▸ **WORK INSTRUCTIONS**
For each line below, check whether "message" is present. Report how many lines have it, nothing else.

▸ **Records excerpted from a collection**

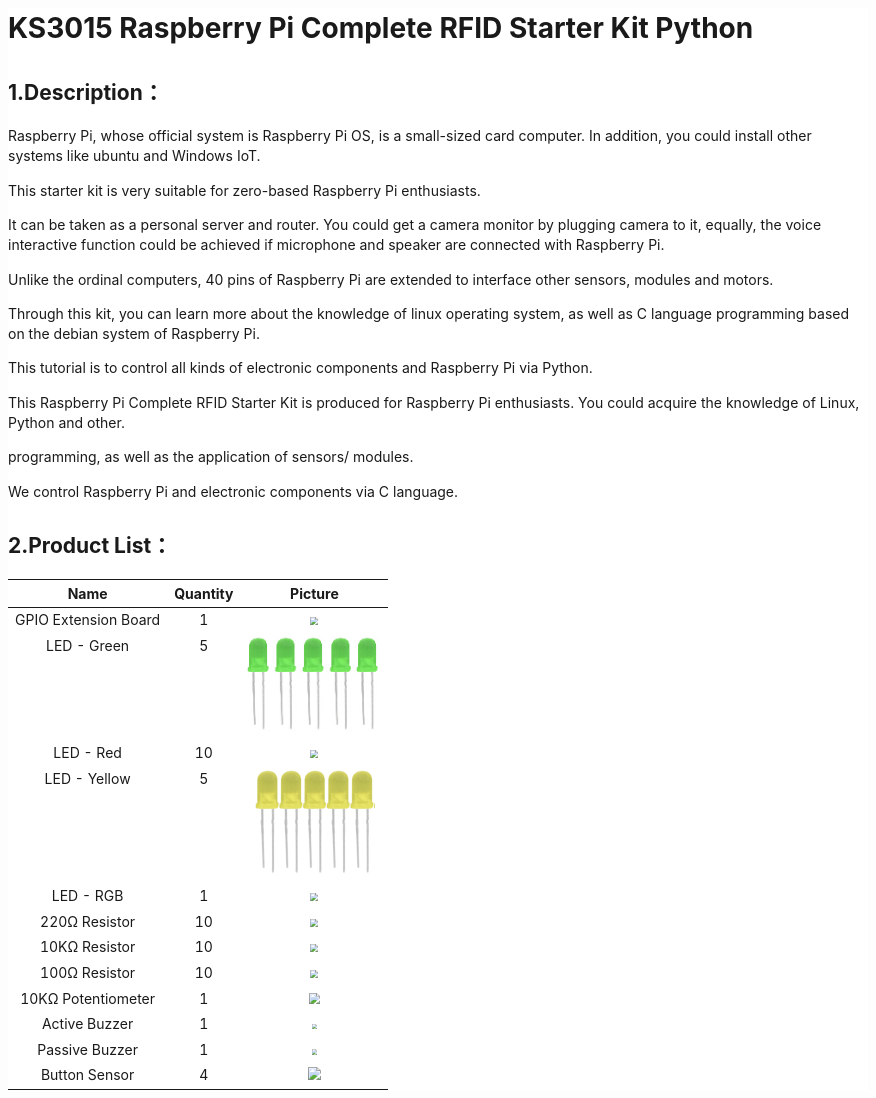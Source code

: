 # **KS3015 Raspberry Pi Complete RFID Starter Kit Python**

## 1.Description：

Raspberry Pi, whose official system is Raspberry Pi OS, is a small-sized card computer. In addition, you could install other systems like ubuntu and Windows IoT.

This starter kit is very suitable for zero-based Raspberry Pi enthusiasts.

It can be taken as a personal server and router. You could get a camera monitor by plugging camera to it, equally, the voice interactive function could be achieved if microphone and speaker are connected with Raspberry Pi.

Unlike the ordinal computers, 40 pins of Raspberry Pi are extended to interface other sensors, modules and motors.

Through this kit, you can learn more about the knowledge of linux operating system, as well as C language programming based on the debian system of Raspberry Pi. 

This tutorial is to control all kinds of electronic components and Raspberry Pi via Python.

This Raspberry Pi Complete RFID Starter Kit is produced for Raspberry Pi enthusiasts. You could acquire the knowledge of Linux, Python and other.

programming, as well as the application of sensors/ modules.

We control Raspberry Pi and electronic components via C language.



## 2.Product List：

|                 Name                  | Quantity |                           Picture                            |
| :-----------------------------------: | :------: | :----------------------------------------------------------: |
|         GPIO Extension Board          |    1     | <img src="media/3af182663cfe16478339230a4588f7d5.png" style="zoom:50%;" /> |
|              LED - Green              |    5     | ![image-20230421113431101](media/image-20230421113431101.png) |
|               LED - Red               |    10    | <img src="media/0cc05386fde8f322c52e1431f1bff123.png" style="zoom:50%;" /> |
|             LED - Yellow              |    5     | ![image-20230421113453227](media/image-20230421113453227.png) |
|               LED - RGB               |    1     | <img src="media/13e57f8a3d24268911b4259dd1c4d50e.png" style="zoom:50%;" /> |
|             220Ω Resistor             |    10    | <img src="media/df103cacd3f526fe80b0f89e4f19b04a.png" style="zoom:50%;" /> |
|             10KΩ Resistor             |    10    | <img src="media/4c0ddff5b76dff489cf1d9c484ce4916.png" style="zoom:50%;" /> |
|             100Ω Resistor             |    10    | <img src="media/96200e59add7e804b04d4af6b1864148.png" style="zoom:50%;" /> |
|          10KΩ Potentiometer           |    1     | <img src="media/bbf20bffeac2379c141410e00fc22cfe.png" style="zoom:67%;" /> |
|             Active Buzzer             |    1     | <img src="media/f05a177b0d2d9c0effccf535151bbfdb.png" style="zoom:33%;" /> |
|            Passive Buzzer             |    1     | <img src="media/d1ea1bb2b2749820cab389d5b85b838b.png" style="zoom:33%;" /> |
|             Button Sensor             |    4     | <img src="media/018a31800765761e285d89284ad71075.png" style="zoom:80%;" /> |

==

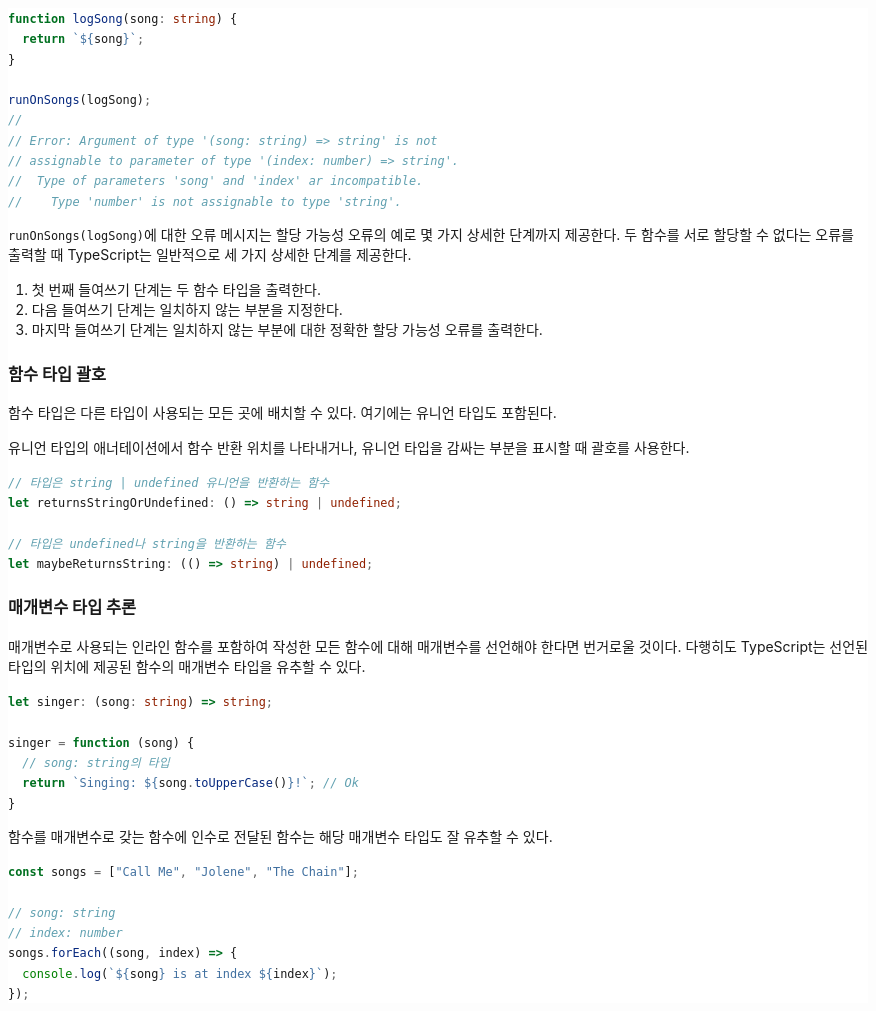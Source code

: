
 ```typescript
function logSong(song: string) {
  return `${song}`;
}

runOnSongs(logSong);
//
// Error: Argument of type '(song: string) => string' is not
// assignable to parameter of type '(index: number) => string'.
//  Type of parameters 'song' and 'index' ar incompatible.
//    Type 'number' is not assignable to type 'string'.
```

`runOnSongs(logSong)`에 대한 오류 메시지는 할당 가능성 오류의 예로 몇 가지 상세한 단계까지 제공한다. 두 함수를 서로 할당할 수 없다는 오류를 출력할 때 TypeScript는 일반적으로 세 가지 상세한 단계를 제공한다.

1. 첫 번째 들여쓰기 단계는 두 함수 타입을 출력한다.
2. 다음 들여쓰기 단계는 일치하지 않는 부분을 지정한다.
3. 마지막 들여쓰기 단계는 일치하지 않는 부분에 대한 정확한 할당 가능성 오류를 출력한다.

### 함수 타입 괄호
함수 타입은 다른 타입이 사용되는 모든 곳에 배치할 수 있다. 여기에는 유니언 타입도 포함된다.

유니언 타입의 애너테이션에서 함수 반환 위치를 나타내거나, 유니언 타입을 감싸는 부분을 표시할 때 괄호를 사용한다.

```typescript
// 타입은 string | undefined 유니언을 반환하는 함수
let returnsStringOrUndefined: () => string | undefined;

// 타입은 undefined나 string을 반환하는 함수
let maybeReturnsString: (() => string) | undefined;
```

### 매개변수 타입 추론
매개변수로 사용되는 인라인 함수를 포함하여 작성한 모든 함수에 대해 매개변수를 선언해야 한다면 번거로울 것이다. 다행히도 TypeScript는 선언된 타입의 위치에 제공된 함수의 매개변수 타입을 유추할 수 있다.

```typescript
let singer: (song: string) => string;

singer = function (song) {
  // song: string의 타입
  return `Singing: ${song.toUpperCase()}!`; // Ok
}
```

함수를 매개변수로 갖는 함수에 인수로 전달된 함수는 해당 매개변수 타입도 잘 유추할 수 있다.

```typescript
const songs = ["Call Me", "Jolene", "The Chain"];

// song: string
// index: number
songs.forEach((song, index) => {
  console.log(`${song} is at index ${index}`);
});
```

* * *

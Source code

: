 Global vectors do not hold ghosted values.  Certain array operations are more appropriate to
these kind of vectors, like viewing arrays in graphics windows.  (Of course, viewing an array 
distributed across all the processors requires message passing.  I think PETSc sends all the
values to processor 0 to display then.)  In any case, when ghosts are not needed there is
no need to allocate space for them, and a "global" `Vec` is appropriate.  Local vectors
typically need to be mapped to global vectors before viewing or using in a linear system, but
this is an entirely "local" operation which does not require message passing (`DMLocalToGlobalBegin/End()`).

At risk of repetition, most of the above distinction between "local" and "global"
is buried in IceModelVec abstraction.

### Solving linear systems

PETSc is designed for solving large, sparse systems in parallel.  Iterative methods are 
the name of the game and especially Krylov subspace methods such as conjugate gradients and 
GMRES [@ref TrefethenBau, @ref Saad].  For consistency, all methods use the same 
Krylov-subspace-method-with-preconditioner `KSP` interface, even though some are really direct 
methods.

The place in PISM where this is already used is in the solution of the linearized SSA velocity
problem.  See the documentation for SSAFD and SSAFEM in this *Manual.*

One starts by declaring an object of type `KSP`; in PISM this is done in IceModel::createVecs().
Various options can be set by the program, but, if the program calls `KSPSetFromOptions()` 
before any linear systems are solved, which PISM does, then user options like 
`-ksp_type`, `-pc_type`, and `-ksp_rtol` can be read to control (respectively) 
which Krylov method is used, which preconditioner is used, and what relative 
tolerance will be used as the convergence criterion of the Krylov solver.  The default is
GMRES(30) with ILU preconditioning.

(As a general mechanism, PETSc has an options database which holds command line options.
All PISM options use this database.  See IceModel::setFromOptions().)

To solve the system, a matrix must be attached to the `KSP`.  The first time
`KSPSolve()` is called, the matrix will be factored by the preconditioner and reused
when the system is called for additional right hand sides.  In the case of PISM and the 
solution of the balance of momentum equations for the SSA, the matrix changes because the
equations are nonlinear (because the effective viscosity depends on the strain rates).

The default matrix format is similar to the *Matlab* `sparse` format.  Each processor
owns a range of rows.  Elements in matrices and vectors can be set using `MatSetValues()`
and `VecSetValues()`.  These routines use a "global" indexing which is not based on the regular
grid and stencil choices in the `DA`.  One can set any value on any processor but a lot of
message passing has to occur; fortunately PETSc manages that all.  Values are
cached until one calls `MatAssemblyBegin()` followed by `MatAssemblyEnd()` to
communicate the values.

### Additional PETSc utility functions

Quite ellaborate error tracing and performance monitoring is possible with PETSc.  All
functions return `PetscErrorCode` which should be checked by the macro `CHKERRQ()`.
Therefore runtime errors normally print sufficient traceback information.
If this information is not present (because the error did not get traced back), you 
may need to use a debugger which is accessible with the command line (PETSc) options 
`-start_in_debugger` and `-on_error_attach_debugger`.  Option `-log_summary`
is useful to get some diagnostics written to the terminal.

▸ **ANSWER FOR THE TASK**
3